● Excerpted data:
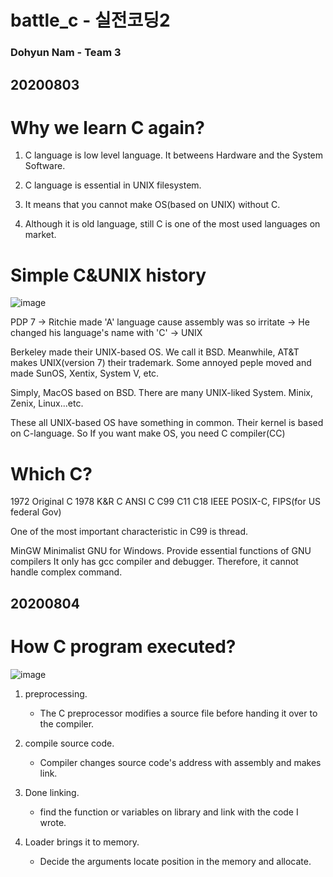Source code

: # battle_c - 실전코딩2

### Dohyun Nam - Team 3

## 20200803

# Why we learn C again? 

1. C language is low level language.
It betweens Hardware and the System Software.

2. C language is essential in UNIX filesystem.

3. It means that you cannot make OS(based on UNIX) without C.

4. Although it is old language, still C is one of the most used languages on market.

# Simple C&UNIX history

![image](/uploads/f58fdeb78e5378b602be0bb0d8d51e77/image.png)

PDP 7 -> Ritchie made 'A' language cause assembly was so irritate -> He changed his language's name
with 'C' -> UNIX 

Berkeley made their UNIX-based OS. We call it BSD.
Meanwhile, AT&T makes UNIX(version 7) their trademark.
Some annoyed peple moved and made SunOS, Xentix, System V, etc.

Simply, MacOS based on BSD. 
There are many UNIX-liked System. Minix, Zenix, Linux...etc.

These all UNIX-based OS have something in common. Their kernel is based on C-language.
So If you want make OS, you need C compiler(CC)

# Which C?

1972 Original C
1978 K&R C
ANSI C
C99
C11
C18
IEEE POSIX-C, FIPS(for US federal Gov)

One of the most important characteristic in C99 is thread.

MinGW
Minimalist GNU for Windows. Provide essential functions of GNU compilers
It only has gcc compiler and debugger. Therefore, it cannot handle complex command.

## 20200804

# How C program executed?

![image](/uploads/0082faefd87276c0fd22a125248fa556/image.png)
1. preprocessing. 
    - The C preprocessor modifies a source file before handing it over to the compiler.

2. compile source code. 
    - Compiler changes source code's address with assembly and makes link.

3. Done linking.
    - find the function or variables on library and link with the code I wrote.

4. Loader brings it to memory.
    - Decide the arguments locate position in the memory and allocate.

● What the task asks: Could you transcribe every entry above exactly, leaving out the images?

● Written response:
Source code

: # battle_c - 실전코딩2

### Dohyun Nam - Team 3

## 20200803

# Why we learn C again? 

1. C language is low level language.
It betweens Hardware and the System Software.

2. C language is essential in UNIX filesystem.

3. It means that you cannot make OS(based on UNIX) without C.

4. Although it is old language, still C is one of the most used languages on market.

# Simple C&UNIX history

![image](/uploads/f58fdeb78e5378b602be0bb0d8d51e77/image.png)

PDP 7 -> Ritchie made 'A' language cause assembly was so irritate -> He changed his language's name
with 'C' -> UNIX 

Berkeley made their UNIX-based OS. We call it BSD.
Meanwhile, AT&T makes UNIX(version 7) their trademark.
Some annoyed peple moved and made SunOS, Xentix, System V, etc.

Simply, MacOS based on BSD. 
There are many UNIX-liked System. Minix, Zenix, Linux...etc.

These all UNIX-based OS have something in common. Their kernel is based on C-language.
So If you want make OS, you need C compiler(CC)

# Which C?

1972 Original C
1978 K&R C
ANSI C
C99
C11
C18
IEEE POSIX-C, FIPS(for US federal Gov)

One of the most important characteristic in C99 is thread.

MinGW
Minimalist GNU for Windows. Provide essential functions of GNU compilers
It only has gcc compiler and debugger. Therefore, it cannot handle complex command.

## 20200804

# How C program executed?

![image](/uploads/0082faefd87276c0fd22a125248fa556/image.png)
1. preprocessing. 
    - The C preprocessor modifies a source file before handing it over to the compiler.

2. compile source code. 
    - Compiler changes source code's address with assembly and makes link.

3. Done linking.
    - find the function or variables on library and link with the code I wrote.

4. Loader brings it to memory.
    - Decide the arguments locate position in the memory and allocate.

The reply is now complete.